* _WHAT IS REQUIRED_
Set down the line that contains "2. **View Extracted" and every line after it to the end of the entries, exactly as they stand and nothing more.

*** INPUT RECORDS ***

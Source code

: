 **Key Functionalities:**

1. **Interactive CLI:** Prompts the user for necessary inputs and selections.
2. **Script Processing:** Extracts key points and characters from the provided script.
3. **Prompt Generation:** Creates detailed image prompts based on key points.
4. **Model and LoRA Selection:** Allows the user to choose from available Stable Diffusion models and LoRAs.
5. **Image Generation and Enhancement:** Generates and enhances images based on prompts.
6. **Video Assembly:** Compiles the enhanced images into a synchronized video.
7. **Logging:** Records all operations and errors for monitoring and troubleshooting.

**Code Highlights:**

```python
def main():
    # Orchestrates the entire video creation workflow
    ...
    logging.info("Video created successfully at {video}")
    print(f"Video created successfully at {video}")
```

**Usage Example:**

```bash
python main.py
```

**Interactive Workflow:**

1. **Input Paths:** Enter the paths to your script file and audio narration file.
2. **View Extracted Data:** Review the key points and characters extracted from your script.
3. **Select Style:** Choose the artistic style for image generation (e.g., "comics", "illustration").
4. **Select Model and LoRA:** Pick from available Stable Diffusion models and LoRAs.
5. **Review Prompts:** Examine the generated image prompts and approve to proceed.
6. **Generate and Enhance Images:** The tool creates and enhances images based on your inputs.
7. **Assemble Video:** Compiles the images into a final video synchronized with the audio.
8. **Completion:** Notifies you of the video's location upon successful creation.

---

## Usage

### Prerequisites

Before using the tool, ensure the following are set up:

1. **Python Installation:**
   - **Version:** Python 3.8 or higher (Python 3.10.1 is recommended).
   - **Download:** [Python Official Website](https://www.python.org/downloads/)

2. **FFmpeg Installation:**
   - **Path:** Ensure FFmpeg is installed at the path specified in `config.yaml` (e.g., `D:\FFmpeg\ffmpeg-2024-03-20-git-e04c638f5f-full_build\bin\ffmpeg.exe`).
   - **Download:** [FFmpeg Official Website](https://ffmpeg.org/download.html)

***

* _ANSWER TO THIS PROBLEM_
2. **View Extracted Data:** Review the key points and characters extracted from your script.
3. **Select Style:** Choose the artistic style for image generation (e.g., "comics", "illustration").
4. **Select Model and LoRA:** Pick from available Stable Diffusion models and LoRAs.
5. **Review Prompts:** Examine the generated image prompts and approve to proceed.
6. **Generate and Enhance Images:** The tool creates and enhances images based on your inputs.
7. **Assemble Video:** Compiles the images into a final video synchronized with the audio.
8. **Completion:** Notifies you of the video's location upon successful creation.

---

## Usage

### Prerequisites

Before using the tool, ensure the following are set up:

1. **Python Installation:**
   - **Version:** Python 3.8 or higher (Python 3.10.1 is recommended).
   - **Download:** [Python Official Website](https://www.python.org/downloads/)

2. **FFmpeg Installation:**
   - **Path:** Ensure FFmpeg is installed at the path specified in `config.yaml` (e.g., `D:\FFmpeg\ffmpeg-2024-03-20-git-e04c638f5f-full_build\bin\ffmpeg.exe`).
   - **Download:** [FFmpeg Official Website](https://ffmpeg.org/download.html)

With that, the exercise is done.